Un mois plus tard je n’habite plus dans la pièce. La jeune fille a refusé de me rencontrer, je suis parti à Sanaa souffler un peu, et Yazid en a profité pour changer le verrou…
Avec le recul je comprends bien son geste : puisque j’avais emporté ma valise, il était préférable que je rentre en France, au vu des circonstances. Préférable que je termine enfin cette thèse, et que je me présente à nouveau un peu plus tard, sous un meilleur jour. Mais pour l’homme que j’étais en 2010, difficile de réfléchir comme ça. Je ne suis pas si pressé de retourner en France, où tout ça n’aura peut-être plus aucun sens. Surtout venant de faire cette chose inouïe : demander la main d’une jeune fille comme on saute d’une falaise, sans même connaître son visage…
===== Un beau-frère emménage =====
Il faut dire aussi, je n’ai pas eu loisir de réfléchir seul bien longtemps : Ammar m’a rejoint à Sanaa quasiment le jour-même. Prenant ce projet de mariage très personnellement, mon ex-futur beau-frère ne s’avoue pas vaincu, même si sa sœur a décidé de nous faire tourner en bourrique… D’autant qu’Ammar me connaît par cœur : il a été témoin de toutes mes péripéties depuis 2003, toujours aux premières loges, quoi que dans un rôle secondaire. Après Ziad, Waddah puis Yazid, c’est son tour de passer au premier plan. En 2010, je suis déjà marié à ma thèse //de facto// depuis de longues années. Or voilà qu’à défaut d’une épouse, un beau-frère s’avance, fait le tour du propriétaire, s’intéresse à l’histoire dans ses moindres détails. Impossible pour moi de résister à cela…

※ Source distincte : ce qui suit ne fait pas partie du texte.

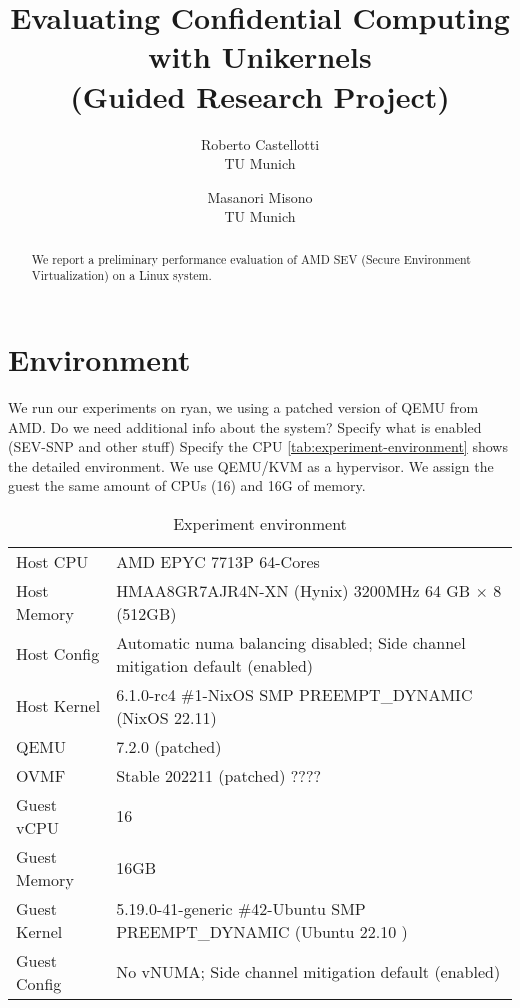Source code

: \documentclass[letterpaper,twocolumn,10pt]{article}
\newcommand{\titlename}{
Evaluating Confidential Computing with Unikernels \\ (Guided Research Project)
}
\begin{document}
\date{}

\title{\Large \bf \titlename}

\author{
{\rm Roberto Castellotti}\\TU Munich
\and
{\rm Masanori Misono}\\TU Munich
}

\maketitle

\begin{abstract}
We report a preliminary performance evaluation of AMD SEV (Secure Environment Virtualization) on a Linux system.
\end{abstract}

\section{Environment}
We run our experiments on ryan, we using a patched version of QEMU from AMD.
Do we need additional info about the system?
Specify what is enabled (SEV-SNP and other stuff)
Specify the CPU
\autoref{tab:experiment-environment} shows the detailed environment.
We use QEMU/KVM as a hypervisor.
We assign the guest the same amount of CPUs (16) and 16G of memory.

\begin{table*}[t]
\centering
\caption{Experiment environment}
\label{tab:experiment-environment}
\begin{tabular}{l|l}
\toprule
    Host CPU      & AMD EPYC 7713P 64-Cores  \\
    Host Memory   & HMAA8GR7AJR4N-XN (Hynix) 3200MHz 64 GB $\times$ 8 (512GB) \\
    Host Config   & Automatic numa balancing disabled; Side channel mitigation default (enabled) \\
    Host Kernel   & 6.1.0-rc4 \#1-NixOS SMP PREEMPT\_DYNAMIC (NixOS 22.11) \\
    QEMU          & 7.2.0 (patched) \\
\midrule
    OVMF          & Stable 202211 (patched) ????  \\
    Guest vCPU    & 16 \\
    Guest Memory  & 16GB  \\
    Guest Kernel  & 5.19.0-41-generic \#42-Ubuntu SMP PREEMPT\_DYNAMIC (Ubuntu 22.10
    ) \\
    Guest Config  & No vNUMA; Side channel mitigation default (enabled) \\
\bottomrule
\end{tabular}
\end{table*}
\end{document}
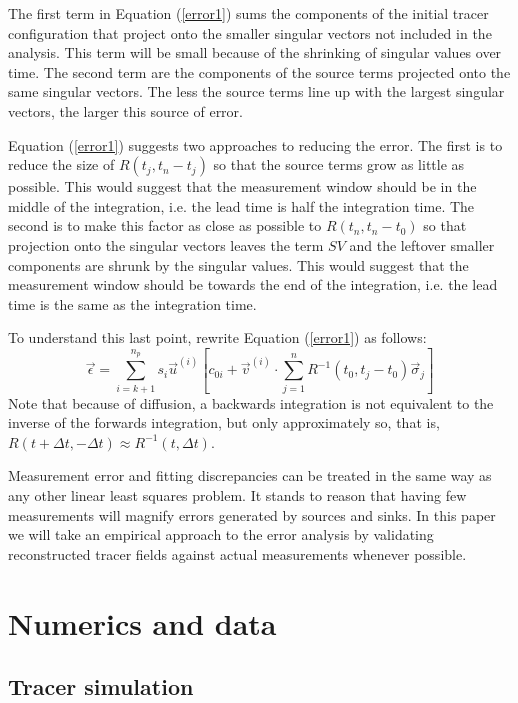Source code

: \documentclass{article}
\begin{document}
The first term in Equation (\ref{error1}) sums the components of the initial tracer configuration that project onto the smaller singular vectors not included in the analysis. 
This term will be small because of the shrinking of singular values over time.
The second term are the components of the source terms projected onto the same singular vectors.
The less the source terms line up with the largest singular vectors, the
larger this source of error.

Equation (\ref{error1}) suggests two approaches to reducing the error.
The first is to reduce the size of $R(t_j, t_n-t_j)$ so that the source terms
grow as little as possible.
This would suggest that the measurement window should be in the middle
of the integration, i.e. the lead time is half the integration time.
The second is to make this factor as close as possible to $R(t_n, t_n-t_0)$
so that projection onto the singular vectors leaves the term $SV$ and
the leftover smaller components are shrunk by the singular values.
This would suggest that the measurement window should be towards the end
of the integration, i.e. the lead time is the same as the integration time.

To understand this last point, rewrite Equation (\ref{error1}) as follows:
\begin{equation}
	\vec \epsilon = \sum_{i=k+1}^{n_p} s_i \vec u^{(i)} \left [c_{0i}
	+ \vec v^{(i)} \cdot \sum_{j=1}^n R^{-1}(t_0, t_j-t_0) \vec \sigma_j \right ]
\end{equation}
Note that because of diffusion, 
a backwards integration is not equivalent to the inverse of the
forwards integration, but only approximately so, that is,
$R(t+\Delta t, -\Delta t) \approx R^{-1}(t, \Delta t)$.

Measurement error and fitting discrepancies can be treated in the same way 
as any other linear least squares problem. 
It stands to reason that having few measurements will magnify 
errors generated by sources and sinks.
In this paper we will take an empirical approach to the error analysis by
validating reconstructed tracer fields against actual measurements whenever
possible.


\section{Numerics and data}

\subsection{Tracer simulation}
\end{document}
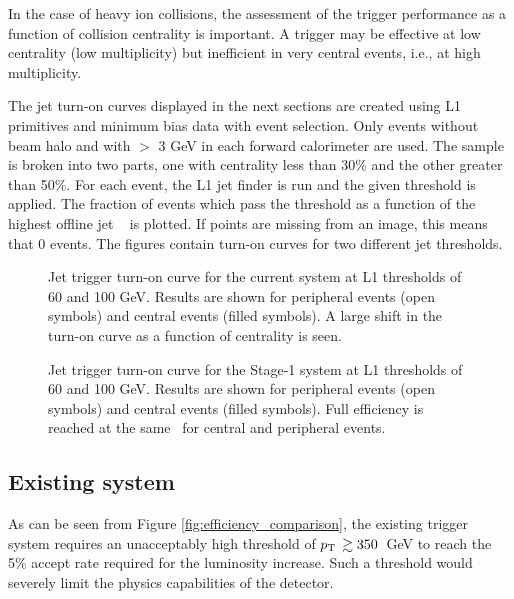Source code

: In the case of heavy ion collisions, the assessment of the trigger performance
as a function of collision centrality is important. 
A trigger may be effective at low centrality (low multiplicity) but
inefficient in very central events, i.e., at high multiplicity. 

The jet turn-on curves displayed in the next sections are created using L1 primitives and
minimum bias data with event selection. 
Only events without beam halo and with $>$ 3 GeV in each forward calorimeter
are used. The sample is broken into two parts, 
one with centrality less than 30\% and the other greater than 50\%. For each
event, the L1 jet finder is run and the given threshold is applied. 
The fraction of events which pass the threshold as a function of the highest
offline jet \pt\ 
 is plotted. If points are missing from an image, this means that 0 events. The figures contain
 turn-on curves for two different jet thresholds.

\begin{figure}[htbp]
\begin{center}
\caption{Jet trigger turn-on curve for the current system at L1 thresholds of 60 and 100
GeV. Results are shown for peripheral events (open symbols) and central events (filled symbols).
A large shift in the turn-on curve as a function of centrality is seen.}
\label{fig:jetto_current}
\end{center}
\end{figure}

\begin{figure}[htbp]
\begin{center}
\caption{Jet trigger turn-on curve for the Stage-1 system at L1 thresholds of 60 and 100
GeV. Results are shown for peripheral events (open symbols) and central events (filled symbols).
Full efficiency is reached at the same \pt\ for central and peripheral events.}
\label{fig:jetto_2015}
\end{center}
\end{figure}

\subsection{Existing system}

As can be seen from Figure \ref{fig:efficiency_comparison}, the existing
trigger system requires an unacceptably high threshold of $p_{\rm T}\, \gtrsim 350$~GeV to 
reach the 5\% accept rate required for the luminosity increase. Such a
threshold would severely limit the physics capabilities of the detector.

Me voilà donc de retour à Taez, prenant une chambre à l’hôtel du carrefour, bien à contre-cœur. Je travaille ma thèse le matin, et Ammar me rejoint tous les après-midi. En général nous sortons marcher sur les hauteurs du Djebel Sabir, des balades magnifiques, au cours desquelles nous reprenons toute l’histoire (balades dont je tirerai mon texte [[fr:comprendre:textes:cargaison:l_ethnologue_et_les_trois_freres|L'ethnologue et les trois frères de Taez]]). Ammar et Yazid sont en conflit ouvert, et ce dernier monte contre nous tous les jeunes du quartier - une nouvelle génération qui ne me connaît pas vraiment. Ammar essuie les railleries, quand il sort du quartier avec ses baskets d’Occidental, on l’appelle « Ammar al-Fransi »… Ammar s’en fiche, il n’est déjà plus le même homme - comme si c’était lui le jeune marié.
À un certain stade, je ne supporte plus cette situation. Alors instinctivement, je renoue avec l’immersion ethnographique : j’ouvre une nouvelle page de mon carnet de terrain.
===== Une résolution ethnographique =====
> //« 27 octobre 2010, 20h33. Je reproduis le cheminement qui s'est opéré hier dans ma tête, pour que j'en vienne à revenir dans le quartier avec ma valise. »//
Le fichier s’appelle ''journal-retour-quartier-27oct.odt'', mais les notes continuent jusqu’au 7 novembre. Puis à nouveau le 10 novembre au soir, je reprends depuis Sanaa les derniers évènements. Dernière modification du fichier le 12 novembre 2010 à 20:35, la veille de mon retour en France. Il y a là quarante-cinq pages, 188000 caractères, que j’ai lu intégralement ces derniers jours, pour la première fois depuis quinze ans.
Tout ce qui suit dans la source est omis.